Projetos da UEL usam inteligência artificial contra a ferrugem asiática

Dois projetos de pesquisa na Universidade Estadual de Londrina (UEL) uniram as áreas de Agronomia e Ciência da Computação para utilização de Inteligência Artificial no combate à ferrugem da soja, também conhecida como ferrugem asiática. A doença é causada por um fungo (Phakopsora pachyrhizi) que surgiu no Brasil em 2002, espalhou-se rapidamente e se tornou a principal praga da cultura no País, chegando a causar bilhões de reais em prejuízo numa única safra, como aconteceu em 2005/2006.

Os sintomas mais característicos aparecem nas folhas, que começam a apresentar pequenos pontos de tonalidade mais escura, até que mudam de cor completamente e caem. As primeiras lesões aparecem poucos dias depois da infecção e o fungo espalha seus esporos pelo vento. É justamente na coloração das folhas como sintoma que está o foco de um dos projetos de pesquisa.

É como se o olhar de um observador – um agrônomo ou um produtor, por exemplo – fosse ampliado e melhorado inúmeras vezes. Um dos projetos pesquisa o nível de severidade da doença observando a coloração, mas com base em pixels, ou seja, unidades fundamentais de uma imagem digital. A palavra deriva da junção de picture e element, e designa uma unidade com três cores básicas – as mesmas da televisão: vermelho, verde e azul. Cada cor possui 256 tonalidades, o que fornece até 16 milhões de combinações.

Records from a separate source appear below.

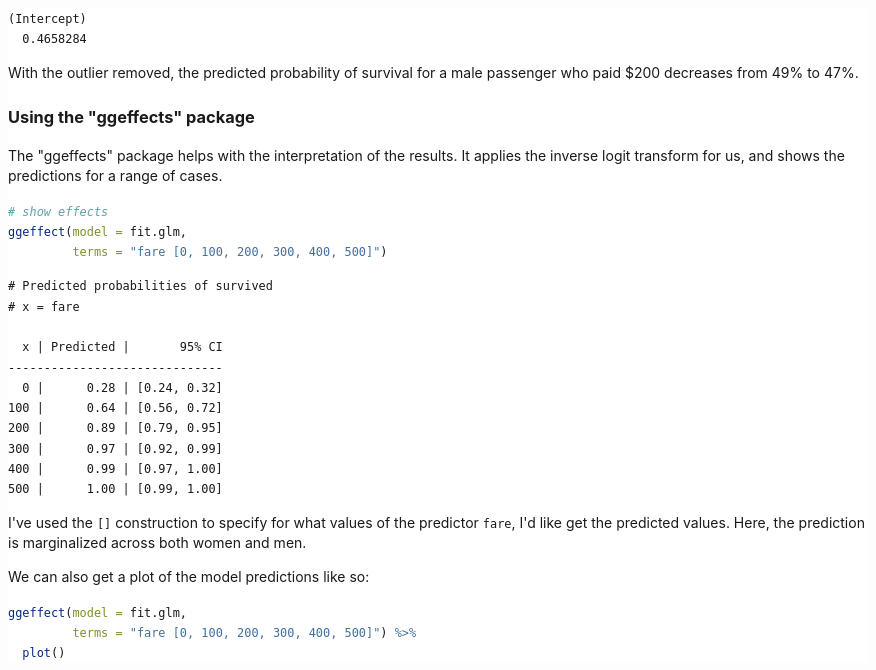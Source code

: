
 ```
(Intercept) 
  0.4658284 
```

With the outlier removed, the predicted probability of survival for a male passenger who paid $200 decreases from 49% to 47%. 

### Using the "ggeffects" package 

The "ggeffects" package helps with the interpretation of the results. It applies the inverse logit transform for us, and shows the predictions for a range of cases. 


```r
# show effects 
ggeffect(model = fit.glm,
         terms = "fare [0, 100, 200, 300, 400, 500]")
```

```
# Predicted probabilities of survived
# x = fare

  x | Predicted |       95% CI
------------------------------
  0 |      0.28 | [0.24, 0.32]
100 |      0.64 | [0.56, 0.72]
200 |      0.89 | [0.79, 0.95]
300 |      0.97 | [0.92, 0.99]
400 |      0.99 | [0.97, 1.00]
500 |      1.00 | [0.99, 1.00]
```

I've used the `[]` construction to specify for what values of the predictor `fare`, I'd like get the predicted values. Here, the prediction is marginalized across both women and men. 

We can also get a plot of the model predictions like so: 


```r
ggeffect(model = fit.glm,
         terms = "fare [0, 100, 200, 300, 400, 500]") %>% 
  plot()
```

Esta quantidade de dados é que alimenta a Inteligência Artificial, programada para identificar as cores e calcular o nível de severidade da doença nas folhas. O projeto coletou 70 imagens de plantas de soja com 80 mil pixels e verificou sete níveis de severidade. O algoritmo criado respondeu com 93% de precisão, ou seja, em todos estes casos o pixel apontou corretamente o nível de severidade da doença na planta, em comparação com padrões já conhecidos. A conclusão dos pesquisadores é que é possível criar um modelo confiável baseado nesta ferramenta.